I have never met a talented employee in a creative field who thought tracking their hours was a good use of their time.
So if you need to attract and retain the best creative talent, requiring timesheets will hurt you.
Tracking hours is a cost optimization tactic, which can be useful if your costs are out of control.
Just remember that you can only increase your profits so far by controlling costs.
Eventually, you’ll hit a ceiling if you don’t create more valuable results for your clients.
If your payroll is high and your employees are inefficient, you could track their time for 4 to 6 weeks and probably get all the information you would need to optimize your management tactics.

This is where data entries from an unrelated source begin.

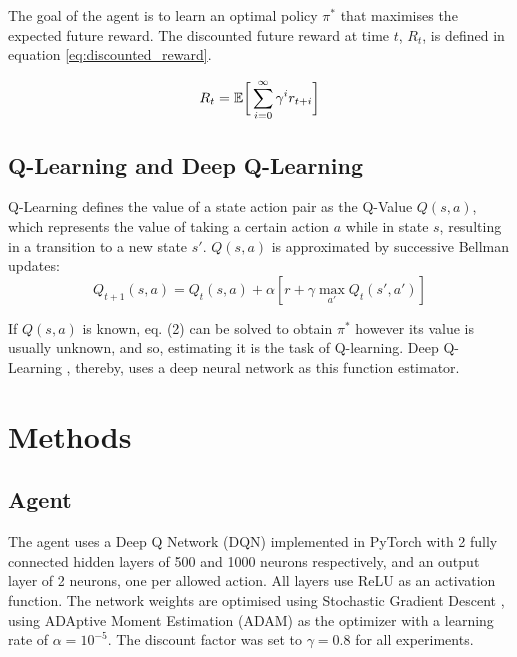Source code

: \documentclass{article}
\begin{document}
The goal of the agent is to learn an optimal policy $\pi^*$ that maximises the expected future reward. The discounted future reward at time $t$, $R_t$, is defined in equation \eqref{eq:discounted_reward}.

\begin{equation}
R_t = \mathbb{E} \bigg{[} \sum^{\infty}_{i=0} \gamma^i r_{t+i} \bigg{]} 
\label{eq:discounted_reward}     
\end{equation}

\subsection{Q-Learning and Deep Q-Learning}
Q-Learning \cite{watkins} defines the value of a state action pair as the Q-Value $Q(s,a)$, which represents the value of taking a certain action $a$ while in state $s$, resulting in a transition to a new state $s'$.
$Q(s,a)$ is approximated by successive Bellman updates:
\begin{equation}
    Q_{t+1}(s,a) = Q_t(s,a) + \alpha [r + \gamma \max_{a'}Q_t(s',a')]
\label{eq:bellman}
\end{equation}

If $Q(s,a)$ is known, eq. (2) can be solved to obtain $\pi^*$ however its value is usually unknown, and so, estimating it is the task of Q-learning. Deep Q-Learning \cite{mnih2015}, thereby, uses a deep neural network as this function estimator.

\section{Methods} \label{methods}
\subsection{Agent}
The agent uses a Deep Q Network (DQN) implemented in PyTorch \cite{pytorch} with 2 fully connected hidden layers of 500 and 1000 neurons respectively, and an output layer of 2 neurons, one per allowed action.
All layers use ReLU as an activation function. The network weights are optimised using Stochastic Gradient Descent \cite{kiefer}, using ADAptive Moment Estimation (ADAM) \cite{adam} as the optimizer with a learning rate of $\alpha=10^{-5}$. The discount factor was set to $\gamma=0.8$ for all experiments.
\end{document}
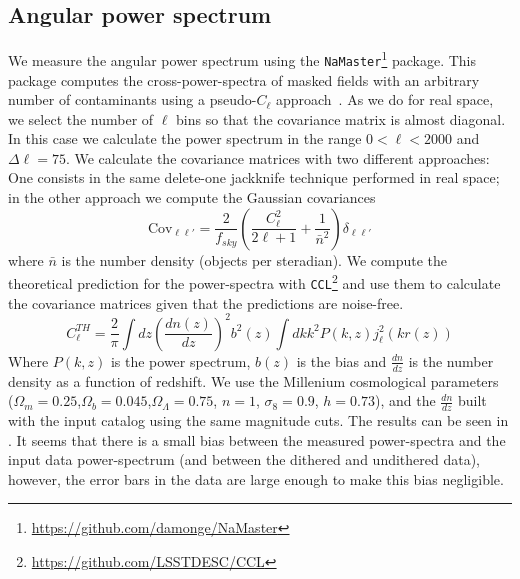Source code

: \documentclass[\docopts]{\docclass}
\begin{document}
\subsection{Angular power spectrum}
We measure the angular power spectrum using the \texttt{NaMaster}\footnote{\url{https://github.com/damonge/NaMaster}} package. This package computes the cross-power-spectra of masked fields with an arbitrary number of contaminants using a pseudo-$C_{\ell}$ approach~\citep{2002ApJ...567....2H,2017MNRAS.465.1847E}. As we do for real space, we select the number of $\ell$ bins so that the covariance matrix is almost diagonal. In this case we calculate the power spectrum in the range $0 < \ell < 2000$ and $\Delta \ell = 75$. We calculate the covariance matrices with two different approaches: One consists in the same delete-one jackknife technique performed in real space; in the other approach we compute the Gaussian covariances~\citep{Dodelson:1282338,2007MNRAS.381.1347C}
\begin{equation}
\mathrm{Cov}_{\ell\ell'}=\frac{2}{f_{sky}}\left(\frac{C_{\ell}^{2}}{2\ell+1}+\frac{1}{\bar{n}^{2}}\right)\delta_{\ell\ell'}
\end{equation}
where $\bar{n}$ is the number density (objects per steradian). We compute the theoretical prediction for the power-spectra with \texttt{CCL}\footnote{\url{https://github.com/LSSTDESC/CCL}} and use them to calculate the covariance matrices given that the predictions are noise-free.
\begin{equation}
C_{\ell}^{TH} = \frac{2}{\pi}\int{dz} \left(\frac{dn(z)}{dz}\right)^{2} b^{2}(z) \int{dk k^{2} P(k,z)j^{2}_{\ell}(kr(z))}
\end{equation}
Where $P(k,z)$ is the power spectrum, $b(z)$ is the bias and $\frac{dn}{dz}$ is the number density as a function of redshift. We use the Millenium cosmological parameters~\citep{2005Nature.435.629S} ($\Omega_{m}=0.25$,$\Omega_{b}=0.045$,$\Omega_{\Lambda}=0.75$, $n=1$, $\sigma_{8}=0.9$, $h=0.73$), and the $\frac{dn}{dz}$ built with the input catalog using the same magnitude cuts. The results can be seen in . It seems that there is a small bias between the measured power-spectra and the input data power-spectrum (and between the dithered and undithered data), however, the error bars in the data are large enough to make this bias negligible.
\end{document}
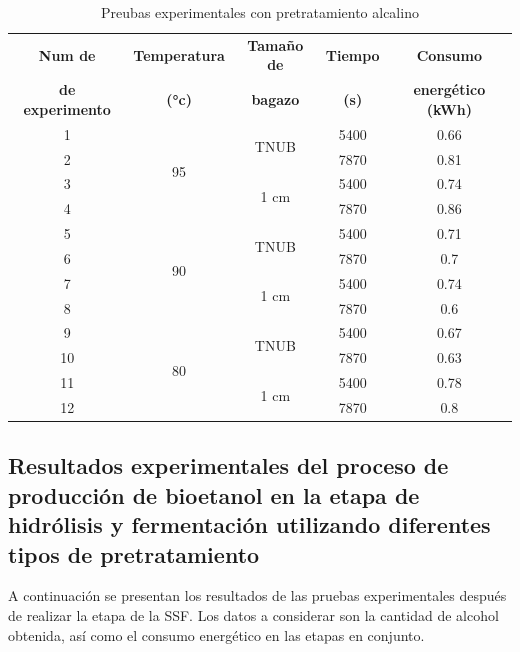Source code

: \documentclass[12pt]{article}
\begin{document}
		
		\begin{table}[H]
			\centering
			\caption{Preubas experimentales con pretratamiento alcalino}
			\begin{tabular}{|c|c|c|c|c|}
				\hline
				\textbf{Num de} & \textbf{Temperatura} & \textbf{Tamaño de } & \textbf{Tiempo} & \textbf{Consumo } \\ 
			\textbf{de experimento}	&\textbf{ (°c)}&\textbf{ bagazo}  &\textbf{(s)}	&\textbf{ energético (kWh)}\\ \hline
				1 & \multirow{4}{*}{95} & \multirow{2}{*}{TNUB} & 5400 & 0.66  \\ \cline{1-1} \cline{4-5}
				2 &  &  & 7870 & 0.81  \\ \cline{3-5}  \cline{1-1} 
				3 &  & \multirow{2}{*}{1 cm} & 5400 & 0.74 \\  \cline{1-1} \cline{4-5}
				4 &  &  & 7870 & 0.86 \\ \cline{1-1}  \hline
				5 & \multirow{4}{*}{90}& \multirow{2}{*}{TNUB} & 5400 & 0.71  \\ \cline{1-1}  \cline{4-5}
				6 &  &  & 7870 & 0.7  \\ \cline{1-1} \cline{3-5}
				7 &  & \multirow{2}{*}{1 cm} & 5400 & 0.74 \\ \cline{1-1}\cline{4-5}
				8 &  &  & 7870 & 0.6 \\ \hline
				9 & \multirow{4}{*}{80} & \multirow{2}{*}{TNUB} & 5400 & 0.67  \\ \cline{1-1}\cline{4-5}
				10 &  &  & 7870 & 0.63  \\ \cline{1-1} \cline{3-5}
				11 &  &\multirow{2}{*}{1 cm} & 5400 & 0.78 \\ \cline{1-1}\cline{4-5}
				12 &  &  & 7870 & 0.8 \\ \hline
			\end{tabular}
			\label{Pretratamiento Alcalino}
		\end{table}
		
		
		
		
	
	\subsection{Resultados experimentales del proceso de producción de bioetanol en la etapa de hidrólisis y fermentación utilizando diferentes tipos de pretratamiento}
A continuación se presentan los resultados de las pruebas experimentales después de realizar la etapa de la SSF. Los datos a considerar son la cantidad de alcohol obtenida, así como el consumo energético en las etapas en conjunto.
\end{document}
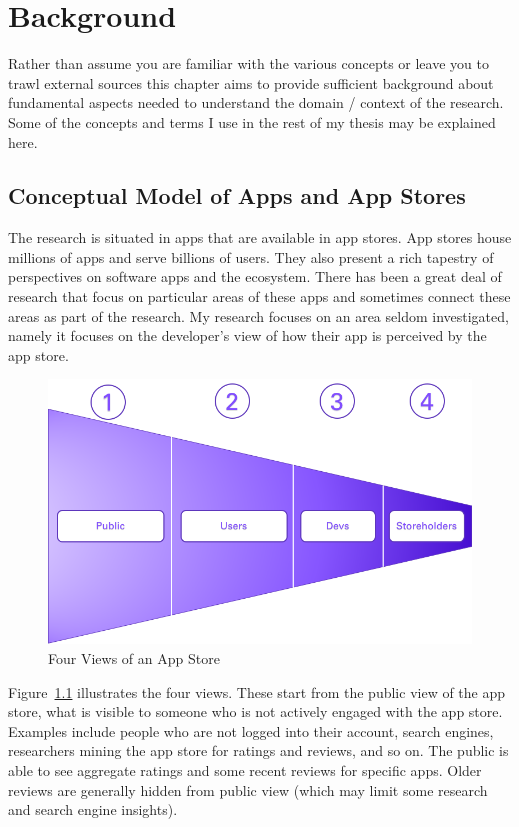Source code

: \chapter{Background}
Rather than assume you are familiar with the various concepts or leave you to trawl external sources this chapter aims to provide sufficient background about fundamental aspects needed to understand the domain / context of the research. Some of the concepts and terms I use in the rest of my thesis may be explained here.

\section{Conceptual Model of Apps and App Stores}
The research is situated in apps that are available in app stores. App stores house millions of apps and serve billions of users. They also present a rich tapestry of perspectives on software apps and the ecosystem. There has been a great deal of research that focus on particular areas of these apps and sometimes connect these areas as part of the research. My research focuses on an area seldom investigated, namely it focuses on the developer's view of how their app is perceived by the app store.

\begin{figure}[ht]
    \centering
    \includegraphics[width=12cm]{images/4-views-of-apps-in-app-store.png}
    \caption{Four Views of an App Store}
    \label{fig:4-views-of-apps-in-app-store}
\end{figure}

Figure~\ref{fig:4-views-of-apps-in-app-store} illustrates the four views. These start from the public view of the app store, what is visible to someone who is not actively engaged with the app store. Examples include people who are not logged into their account, search engines, researchers mining the app store for ratings and reviews, and so on. The public is able to see aggregate ratings and some recent reviews for specific apps. Older reviews are generally hidden from public view (which may limit some research and search engine insights).

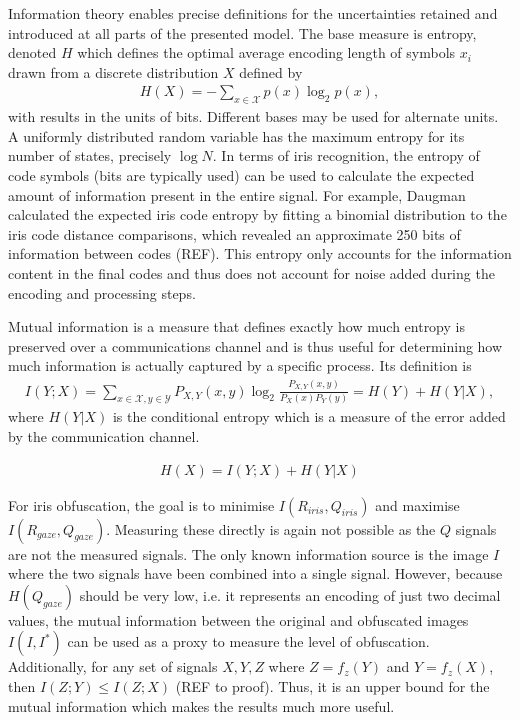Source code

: Information theory enables precise definitions for the uncertainties retained and introduced at all parts of the presented model. The base measure is entropy, denoted $H$ which defines the optimal average encoding length of symbols $x_i$ drawn from a discrete distribution $X$ defined by
\begin{align}
    H(X) = -\sum_{x\in \mathcal{X}} p(x)\log_2p(x),
\end{align}
with results in the units of bits. Different bases may be used for alternate units. A uniformly distributed random variable has the maximum entropy for its number of states, precisely $\log{N}$. In terms of iris recognition, the entropy of code symbols (bits are typically used) can be used to calculate the expected amount of information present in the entire signal. For example, Daugman calculated the expected iris code entropy by fitting a binomial distribution to the iris code distance comparisons, which revealed an approximate 250 bits of information between codes (REF). This entropy only accounts for the information content in the final codes and thus does not account for noise added during the encoding and processing steps. 

Mutual information is a measure that defines exactly how much entropy is preserved over a communications channel and is thus useful for determining how much information is actually captured by a specific process. Its definition is 
\begin{align}
    I(Y;X) = \sum_{x\in \mathcal{X}, y\in \mathcal{Y}} P_{X,Y}(x, y)\log_2 \frac{P_{X,Y}(x, y)}{P_{X}(x)P_{Y}(y)} = H(Y) + H(Y|X),
\end{align}
where $H(Y|X)$ is the conditional entropy which is a measure of the error added by the communication channel.

\begin{align}\label{eq:entropy-law}
    H(X) = I(Y;X)+H(Y|X)
\end{align}

For iris obfuscation, the goal is to minimise $I(R_{iris}, Q_{iris})$ and maximise $I(R_{gaze}, Q_{gaze})$. Measuring these directly is again not possible as the $Q$ signals are not the measured signals. The only known information source is the image $I$ where the two signals have been combined into a single signal. However, because $H(Q_{gaze})$ should be very low, i.e. it represents an encoding of just two decimal values, the mutual information between the original and obfuscated images $I(I, I^*)$ can be used as a proxy to measure the level of obfuscation. Additionally, for any set of signals $X, Y, Z$ where $Z = f_z(Y)$ and $Y= f_z(X)$, then $I(Z; Y) \leq I(Z;X)$ (REF to proof). Thus, it is an upper bound for the mutual information which makes the results much more useful.

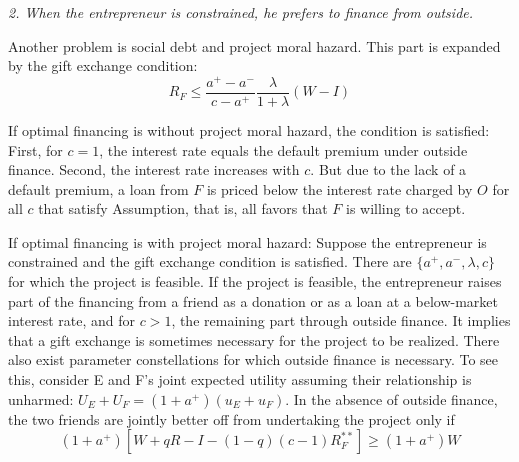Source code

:\documentclass{article}
\begin{document}
    \emph{2. When the entrepreneur is constrained, he prefers to finance from outside. }

    Another problem is social debt and project moral hazard. This part is expanded by the gift exchange condition: 
    \begin{equation}
        R_F\leq \frac{a^{+}-a^-}{c-a^+}\frac{\lambda}{1+\lambda}(W-I)
    \end{equation}

    If optimal financing is without project moral hazard, the condition is satisfied:
    First, for $c=1$, the interest rate equals the default premium under outside finance. Second, 
    the interest rate increases with $c$. But due to the lack of a default premium, a loan from $F$ is priced below the interest rate charged by $O$ for all $c$ that satisfy Assumption, that is, all favors that $F$ is willing to accept.

    If optimal financing is with project moral hazard: Suppose the entrepreneur is constrained and the gift exchange condition is satisfied. 
    There are $\{a^+, a^-, \lambda, c\}$ for which the project is feasible. If the project is feasible, the entrepreneur raises part of the financing from a friend as a donation or as a 
    loan at a below-market interest rate, and for $c > 1$, the remaining part through outside finance.
    It implies that a gift exchange is sometimes necessary for the project to be realized. There also exist parameter 
    constellations for which outside finance is necessary. To see this, consider E and F’s joint expected utility assuming their relationship is unharmed: $U_E + U_F = (1 + a^+) (u_E + u_F )$. In the absence of outside finance, the two friends are jointly better off 
    from undertaking the project only if
    \begin{equation}
        (1 + a^+) [W + qR - I - (1 - q)(c - 1)R_F^{**}]\ge (1 + a^+) W
    \end{equation}
\end{document}
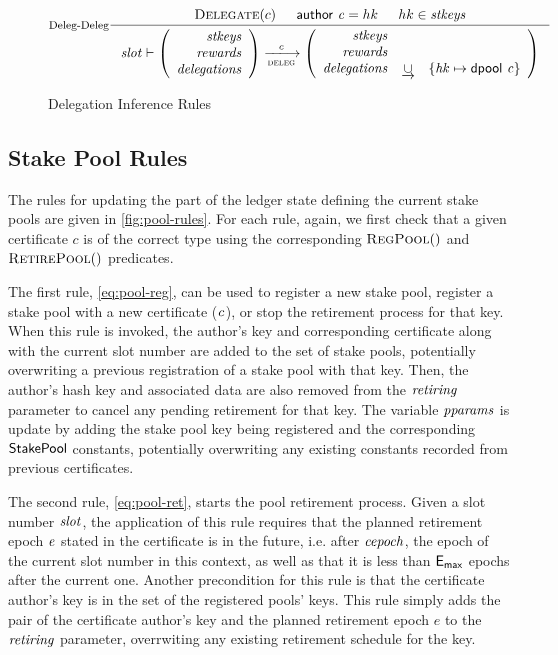 \begin{figure}
  \begin{equation}\label{eq:deleg-deleg}
    \inference[Deleg-Deleg]
    {
      \Delegate{c} & \cauthor{c} = hk & hk \in \var{stkeys}
    }
    {
      \var{slot} \vdash
      \left(
      \begin{array}{r}
        \var{stkeys} \\
        \var{rewards} \\
        \var{delegations}
      \end{array}
      \right)
      \trans{deleg}{c}
      \left(
      \begin{array}{rcl}
        \var{stkeys} \\
        \var{rewards} \\
        \var{delegations} & \unionoverrideRight & \{\var{hk} \mapsto \dpool c\}
      \end{array}
      \right)
    }
  \end{equation}
  \caption{Delegation Inference Rules}
  \label{fig:delegation-rules}
\end{figure}



\subsection{Stake Pool Rules}
\label{sec:pool-rules}


The rules for updating the part of the ledger state defining the current stake
pools are given in \cref{fig:pool-rules}.
For each rule, again, we first check that a given certificate $c$ is of
the correct type using the
corresponding $\RegPool$ and $\RetirePool$ predicates.

The first rule, \cref{eq:pool-reg}, can be used to register a new stake pool, register a
stake pool with a new certificate ($\mathit{c}$), or stop the retirement
process for that key.  When this rule is invoked,
 the author's key and corresponding certificate along with the current slot
 number are added to the set of stake pools,
potentially overwriting a previous registration of a stake pool with
 that key. Then, the author's hash key and associated data
are also removed from the $\mathit{retiring}$ parameter to cancel any pending
retirement for that key. The variable $\mathit{pparams}$ is update by adding
the stake pool key being registered and the corresponding $\mathsf{StakePool}$
constants, potentially overwriting any existing constants recorded from
previous certificates.

The second rule, \cref{eq:pool-ret}, starts the pool retirement process. Given a
slot number $\mathit{slot}$, the application of this rule requires that the
planned retirement epoch $\mathit{e}$ stated in the certificate is in the future,
i.e. after
$\mathit{cepoch}$, the epoch of the current slot number in this context, as well as
that it is
less than $\mathsf{E_{max}}$ epochs after the current one. Another precondition for this
rule is that
the certificate author's key is in the set of the registered pools' keys.
This rule simply adds the pair of the
certificate author's key and the planned retirement epoch $e$ to the $\mathit{retiring}$
parameter, overrwiting any existing retirement schedule for the key.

I don’t see why you’d need to monitor their every move always and forever.
Tracking employee time indicates that you haven’t embraced the concept of pricing based on value instead of cost.
This is fine if you are a cost-plus pricing organization, but if you’re trying to increase profits by pricing based on value, timesheets can be a red flag.
What gets measured gets improved.
What do you think is more important to improve:
Your employee utilization or your client satisfaction?
If you are tracking your employees’ time but NOT your clients’ satisfaction, I fear you’re focused on improving the wrong thing.
Tracking time is quantitative, not qualitative.
If the quality of your work matters to your clients, tracking your time will not improve it.
Just because tracking hours is relatively easy doesn’t mean it’s the right thing to track.
Tracking your employees’ weight would be easier than tracking their hours, but it’s even less likely to help you deliver more valuable results to your clients.